YOUR INSTRUCTIONS: Pick every line from the data that holds the word "frac".

Collected data:
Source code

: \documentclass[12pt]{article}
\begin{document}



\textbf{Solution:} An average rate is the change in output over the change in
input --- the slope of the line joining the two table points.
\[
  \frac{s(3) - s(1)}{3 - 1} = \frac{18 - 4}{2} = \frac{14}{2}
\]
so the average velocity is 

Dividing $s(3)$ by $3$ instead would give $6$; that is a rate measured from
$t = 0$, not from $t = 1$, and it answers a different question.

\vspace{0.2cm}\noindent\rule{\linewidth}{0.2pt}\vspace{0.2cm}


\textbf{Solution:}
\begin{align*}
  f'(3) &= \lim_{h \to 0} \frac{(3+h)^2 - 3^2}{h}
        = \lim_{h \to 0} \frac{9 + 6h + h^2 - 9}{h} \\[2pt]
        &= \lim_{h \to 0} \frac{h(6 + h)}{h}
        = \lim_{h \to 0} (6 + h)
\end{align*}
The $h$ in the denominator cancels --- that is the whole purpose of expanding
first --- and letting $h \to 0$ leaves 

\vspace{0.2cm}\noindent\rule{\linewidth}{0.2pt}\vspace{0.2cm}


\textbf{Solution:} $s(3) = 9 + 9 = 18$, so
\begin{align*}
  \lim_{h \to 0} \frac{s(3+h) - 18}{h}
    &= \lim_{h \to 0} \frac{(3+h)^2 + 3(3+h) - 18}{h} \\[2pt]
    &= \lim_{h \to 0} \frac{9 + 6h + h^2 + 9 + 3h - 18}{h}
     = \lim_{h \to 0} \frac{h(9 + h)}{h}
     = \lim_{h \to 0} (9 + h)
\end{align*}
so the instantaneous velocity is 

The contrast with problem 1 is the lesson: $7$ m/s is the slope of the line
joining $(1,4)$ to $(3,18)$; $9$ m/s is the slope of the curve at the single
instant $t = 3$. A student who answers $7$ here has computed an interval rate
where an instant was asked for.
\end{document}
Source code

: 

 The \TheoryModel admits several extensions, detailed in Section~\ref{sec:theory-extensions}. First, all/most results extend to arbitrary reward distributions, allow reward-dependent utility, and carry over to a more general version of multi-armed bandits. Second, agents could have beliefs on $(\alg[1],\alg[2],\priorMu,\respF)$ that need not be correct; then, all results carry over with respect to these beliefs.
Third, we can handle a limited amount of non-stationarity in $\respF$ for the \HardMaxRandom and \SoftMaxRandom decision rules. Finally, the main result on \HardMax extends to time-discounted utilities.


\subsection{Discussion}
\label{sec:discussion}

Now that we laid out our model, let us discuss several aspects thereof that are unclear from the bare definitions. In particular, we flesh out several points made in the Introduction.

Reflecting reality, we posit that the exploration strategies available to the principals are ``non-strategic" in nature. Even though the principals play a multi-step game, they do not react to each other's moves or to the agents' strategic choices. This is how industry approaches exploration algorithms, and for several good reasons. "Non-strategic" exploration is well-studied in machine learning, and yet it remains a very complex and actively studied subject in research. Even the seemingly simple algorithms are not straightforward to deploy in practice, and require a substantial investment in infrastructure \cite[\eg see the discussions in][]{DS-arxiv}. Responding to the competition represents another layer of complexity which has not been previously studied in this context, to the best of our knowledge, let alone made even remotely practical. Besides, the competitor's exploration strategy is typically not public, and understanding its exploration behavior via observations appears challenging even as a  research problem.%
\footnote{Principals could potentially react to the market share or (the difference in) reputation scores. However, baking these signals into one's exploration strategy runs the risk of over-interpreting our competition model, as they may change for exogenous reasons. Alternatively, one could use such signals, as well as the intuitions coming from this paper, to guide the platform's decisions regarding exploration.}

THE ANSWER:
  \frac{s(3) - s(1)}{3 - 1} = \frac{18 - 4}{2} = \frac{14}{2}
  f'(3) &= \lim_{h \to 0} \frac{(3+h)^2 - 3^2}{h}
        = \lim_{h \to 0} \frac{9 + 6h + h^2 - 9}{h} \\[2pt]
        &= \lim_{h \to 0} \frac{h(6 + h)}{h}
  \lim_{h \to 0} \frac{s(3+h) - 18}{h}
    &= \lim_{h \to 0} \frac{(3+h)^2 + 3(3+h) - 18}{h} \\[2pt]
    &= \lim_{h \to 0} \frac{9 + 6h + h^2 + 9 + 3h - 18}{h}
     = \lim_{h \to 0} \frac{h(9 + h)}{h}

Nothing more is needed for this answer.